Nikon lens: Does anybody want to buy my Nikon 180/2.8 ED AF-D telephoto lens? As you can see from Nikon's data sheet, it's a superb lens, but I no longer use it much. Mine is in pristine condition, with original box and leather case, and I'll probably list it for about $595 on Amazon Marketplace. It lists for $1049 new.

How many Thanksgiving dinners include a visit to a 5-axis milling machine? Ours did; it belongs to Melody's uncle, Warren Barnett, who uses it to customize cylinder heads for race cars. (At the moment, his web site appears to be down.) His warehouse and machine shop are across the street from his home, and a number of us got a tour. Impressive machine... and it's all done with matrix arithmetic.

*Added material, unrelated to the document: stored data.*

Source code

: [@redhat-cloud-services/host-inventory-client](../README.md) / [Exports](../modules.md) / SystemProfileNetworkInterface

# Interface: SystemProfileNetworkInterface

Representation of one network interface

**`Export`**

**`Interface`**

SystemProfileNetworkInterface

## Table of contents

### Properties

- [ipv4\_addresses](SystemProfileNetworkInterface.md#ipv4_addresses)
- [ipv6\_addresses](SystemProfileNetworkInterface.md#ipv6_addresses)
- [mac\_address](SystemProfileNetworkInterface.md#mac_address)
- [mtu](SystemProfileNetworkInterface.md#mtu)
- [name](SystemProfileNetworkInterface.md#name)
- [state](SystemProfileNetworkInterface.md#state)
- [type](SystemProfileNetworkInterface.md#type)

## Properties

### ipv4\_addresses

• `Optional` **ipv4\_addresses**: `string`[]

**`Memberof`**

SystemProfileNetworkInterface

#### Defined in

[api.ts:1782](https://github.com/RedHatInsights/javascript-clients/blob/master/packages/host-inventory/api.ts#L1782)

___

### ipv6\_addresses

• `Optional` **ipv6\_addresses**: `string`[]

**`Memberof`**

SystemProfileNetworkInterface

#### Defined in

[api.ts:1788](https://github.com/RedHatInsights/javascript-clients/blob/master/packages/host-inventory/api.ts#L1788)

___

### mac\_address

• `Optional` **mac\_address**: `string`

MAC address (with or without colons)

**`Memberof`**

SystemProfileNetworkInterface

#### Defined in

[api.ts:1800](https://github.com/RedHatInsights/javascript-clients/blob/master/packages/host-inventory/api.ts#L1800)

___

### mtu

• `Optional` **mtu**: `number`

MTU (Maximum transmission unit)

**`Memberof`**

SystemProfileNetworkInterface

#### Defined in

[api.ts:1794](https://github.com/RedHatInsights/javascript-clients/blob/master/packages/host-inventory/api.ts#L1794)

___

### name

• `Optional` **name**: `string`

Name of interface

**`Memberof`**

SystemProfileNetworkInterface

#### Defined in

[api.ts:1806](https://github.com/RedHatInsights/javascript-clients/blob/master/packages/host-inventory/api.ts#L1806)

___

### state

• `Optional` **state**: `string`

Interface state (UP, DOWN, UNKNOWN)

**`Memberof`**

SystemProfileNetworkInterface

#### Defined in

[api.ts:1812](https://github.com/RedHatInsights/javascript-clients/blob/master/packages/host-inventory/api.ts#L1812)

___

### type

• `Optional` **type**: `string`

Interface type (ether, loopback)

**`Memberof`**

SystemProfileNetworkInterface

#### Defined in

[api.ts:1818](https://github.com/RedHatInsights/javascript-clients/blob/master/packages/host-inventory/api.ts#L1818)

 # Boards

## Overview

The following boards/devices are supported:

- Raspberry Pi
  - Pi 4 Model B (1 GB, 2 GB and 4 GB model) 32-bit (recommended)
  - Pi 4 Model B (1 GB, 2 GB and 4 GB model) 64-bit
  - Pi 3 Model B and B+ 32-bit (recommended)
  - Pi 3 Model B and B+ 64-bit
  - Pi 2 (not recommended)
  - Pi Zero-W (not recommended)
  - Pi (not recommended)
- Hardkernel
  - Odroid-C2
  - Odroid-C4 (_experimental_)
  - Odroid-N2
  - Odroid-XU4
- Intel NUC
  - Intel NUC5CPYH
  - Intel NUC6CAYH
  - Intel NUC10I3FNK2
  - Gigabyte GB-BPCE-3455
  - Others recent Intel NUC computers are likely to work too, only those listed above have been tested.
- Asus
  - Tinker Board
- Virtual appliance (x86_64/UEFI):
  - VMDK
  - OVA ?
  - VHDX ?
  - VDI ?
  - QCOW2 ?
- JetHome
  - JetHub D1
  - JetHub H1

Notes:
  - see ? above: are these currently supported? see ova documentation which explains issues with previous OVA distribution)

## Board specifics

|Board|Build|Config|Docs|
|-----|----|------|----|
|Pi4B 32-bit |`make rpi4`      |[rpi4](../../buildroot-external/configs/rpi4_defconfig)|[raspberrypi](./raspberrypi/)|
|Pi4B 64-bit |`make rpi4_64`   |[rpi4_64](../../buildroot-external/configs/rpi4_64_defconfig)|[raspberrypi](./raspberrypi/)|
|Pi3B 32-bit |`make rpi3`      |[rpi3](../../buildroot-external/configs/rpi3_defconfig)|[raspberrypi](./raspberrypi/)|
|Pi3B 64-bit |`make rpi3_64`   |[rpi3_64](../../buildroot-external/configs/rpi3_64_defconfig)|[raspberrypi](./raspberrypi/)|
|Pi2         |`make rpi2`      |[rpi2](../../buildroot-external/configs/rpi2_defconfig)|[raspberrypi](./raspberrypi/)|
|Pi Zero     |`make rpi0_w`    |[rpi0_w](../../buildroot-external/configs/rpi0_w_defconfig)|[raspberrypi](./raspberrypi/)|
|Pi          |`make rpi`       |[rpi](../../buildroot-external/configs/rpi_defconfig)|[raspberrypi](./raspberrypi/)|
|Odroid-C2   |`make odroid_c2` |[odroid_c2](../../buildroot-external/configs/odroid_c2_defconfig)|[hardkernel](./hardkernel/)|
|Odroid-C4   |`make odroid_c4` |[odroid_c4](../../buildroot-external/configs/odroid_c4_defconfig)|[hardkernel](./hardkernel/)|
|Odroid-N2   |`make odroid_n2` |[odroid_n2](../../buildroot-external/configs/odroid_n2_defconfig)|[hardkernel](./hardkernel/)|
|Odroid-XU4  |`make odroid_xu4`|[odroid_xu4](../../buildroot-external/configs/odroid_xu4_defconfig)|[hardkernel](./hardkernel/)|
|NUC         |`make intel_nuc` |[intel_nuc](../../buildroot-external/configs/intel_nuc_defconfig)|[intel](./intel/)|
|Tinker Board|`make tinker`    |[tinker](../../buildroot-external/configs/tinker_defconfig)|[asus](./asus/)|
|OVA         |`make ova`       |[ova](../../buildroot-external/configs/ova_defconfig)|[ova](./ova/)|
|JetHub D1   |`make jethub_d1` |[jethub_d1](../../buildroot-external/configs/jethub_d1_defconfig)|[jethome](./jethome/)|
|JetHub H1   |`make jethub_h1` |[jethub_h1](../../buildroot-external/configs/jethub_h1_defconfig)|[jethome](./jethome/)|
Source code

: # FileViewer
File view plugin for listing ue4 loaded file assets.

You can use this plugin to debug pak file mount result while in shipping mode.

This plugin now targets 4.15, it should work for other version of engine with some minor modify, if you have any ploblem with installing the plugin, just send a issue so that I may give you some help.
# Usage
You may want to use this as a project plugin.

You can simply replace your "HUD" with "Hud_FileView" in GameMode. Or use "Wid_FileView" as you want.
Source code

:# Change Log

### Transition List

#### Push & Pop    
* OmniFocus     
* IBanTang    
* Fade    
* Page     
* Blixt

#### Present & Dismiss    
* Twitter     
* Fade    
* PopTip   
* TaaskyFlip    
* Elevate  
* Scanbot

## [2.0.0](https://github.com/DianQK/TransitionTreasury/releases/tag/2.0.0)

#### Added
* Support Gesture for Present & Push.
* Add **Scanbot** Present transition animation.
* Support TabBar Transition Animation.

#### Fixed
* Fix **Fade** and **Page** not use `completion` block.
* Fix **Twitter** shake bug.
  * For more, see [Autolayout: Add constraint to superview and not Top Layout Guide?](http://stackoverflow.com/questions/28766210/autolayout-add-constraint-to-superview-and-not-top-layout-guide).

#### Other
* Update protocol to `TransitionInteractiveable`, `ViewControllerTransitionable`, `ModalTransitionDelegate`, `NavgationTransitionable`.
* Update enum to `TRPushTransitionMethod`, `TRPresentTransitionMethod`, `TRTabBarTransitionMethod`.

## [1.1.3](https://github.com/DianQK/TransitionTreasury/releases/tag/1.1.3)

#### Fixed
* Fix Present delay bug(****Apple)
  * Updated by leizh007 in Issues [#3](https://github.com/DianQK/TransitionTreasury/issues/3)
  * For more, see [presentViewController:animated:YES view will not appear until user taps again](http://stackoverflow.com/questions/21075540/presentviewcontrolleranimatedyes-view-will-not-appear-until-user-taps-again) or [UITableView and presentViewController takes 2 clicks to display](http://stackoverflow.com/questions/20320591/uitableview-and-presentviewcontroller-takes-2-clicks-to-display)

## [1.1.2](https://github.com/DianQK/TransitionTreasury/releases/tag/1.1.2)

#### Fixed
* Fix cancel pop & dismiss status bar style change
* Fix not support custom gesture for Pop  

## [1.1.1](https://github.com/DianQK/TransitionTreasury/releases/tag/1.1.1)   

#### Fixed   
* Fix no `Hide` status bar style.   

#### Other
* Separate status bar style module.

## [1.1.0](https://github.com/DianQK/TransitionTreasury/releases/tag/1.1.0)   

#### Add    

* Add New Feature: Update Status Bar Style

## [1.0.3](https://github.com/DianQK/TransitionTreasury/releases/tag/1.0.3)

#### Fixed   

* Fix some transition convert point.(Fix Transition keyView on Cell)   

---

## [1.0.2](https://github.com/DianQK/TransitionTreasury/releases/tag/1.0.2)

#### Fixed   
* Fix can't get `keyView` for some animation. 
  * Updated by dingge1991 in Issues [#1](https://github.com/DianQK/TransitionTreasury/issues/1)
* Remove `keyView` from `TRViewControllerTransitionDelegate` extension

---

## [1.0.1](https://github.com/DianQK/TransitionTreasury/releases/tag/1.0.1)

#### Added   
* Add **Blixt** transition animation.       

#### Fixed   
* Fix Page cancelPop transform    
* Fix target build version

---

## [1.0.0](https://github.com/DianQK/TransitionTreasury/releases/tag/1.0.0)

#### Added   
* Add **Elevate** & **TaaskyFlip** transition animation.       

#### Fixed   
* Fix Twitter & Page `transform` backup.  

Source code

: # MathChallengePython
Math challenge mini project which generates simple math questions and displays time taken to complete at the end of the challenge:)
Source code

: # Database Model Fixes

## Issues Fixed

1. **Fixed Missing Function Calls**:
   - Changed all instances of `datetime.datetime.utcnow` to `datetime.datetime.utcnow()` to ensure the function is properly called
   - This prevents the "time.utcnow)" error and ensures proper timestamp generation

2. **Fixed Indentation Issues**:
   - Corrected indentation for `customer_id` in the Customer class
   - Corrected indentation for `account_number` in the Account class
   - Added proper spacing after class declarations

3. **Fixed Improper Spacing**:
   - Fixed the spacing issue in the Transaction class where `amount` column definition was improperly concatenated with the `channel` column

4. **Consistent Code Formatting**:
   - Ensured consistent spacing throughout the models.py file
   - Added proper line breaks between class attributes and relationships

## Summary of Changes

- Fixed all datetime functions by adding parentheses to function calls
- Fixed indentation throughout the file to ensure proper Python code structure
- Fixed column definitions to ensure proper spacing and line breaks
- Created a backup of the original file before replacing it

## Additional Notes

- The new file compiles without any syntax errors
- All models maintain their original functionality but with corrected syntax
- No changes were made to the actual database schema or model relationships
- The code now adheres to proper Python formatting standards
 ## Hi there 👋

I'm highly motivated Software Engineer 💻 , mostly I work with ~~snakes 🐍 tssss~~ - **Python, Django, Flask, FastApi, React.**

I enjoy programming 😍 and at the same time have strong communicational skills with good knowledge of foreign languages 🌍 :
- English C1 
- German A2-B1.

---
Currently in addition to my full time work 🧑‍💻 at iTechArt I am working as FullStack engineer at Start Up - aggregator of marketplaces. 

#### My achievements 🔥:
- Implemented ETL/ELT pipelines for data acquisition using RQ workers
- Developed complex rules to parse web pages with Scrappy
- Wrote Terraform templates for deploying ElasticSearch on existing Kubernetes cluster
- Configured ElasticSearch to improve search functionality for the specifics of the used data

I think that now that audio, photography, and video have been digitized, the next computer revolution will be CAM in every workshop. Imagine having a machine in your home that could make virtually anything out of wood, plastic, or soft metal on short notice. Anything from a new handle for the faucet to a new set of napkin rings for the dinner table (from a design you just downloaded). Think what a creative outlet it might be, particularly when people share their designs rather than just designing everything for themselves.

And that's assuming all you do is mill a chunk of one material. What if you could construct things atom by atom? Read this for one MIT professor's prognostications.

--- ---
---
2006
November
24

Are you getting all your e-mail?

I wasn't; I discovered today that important messages, including some from my dear wife, were being set aside as spam.

The current firestorm of spam has made it harder for ISPs to distinguish junk mail from important e-mail. I cleaned out my junk mail folder and found several important messages I'd been waiting for.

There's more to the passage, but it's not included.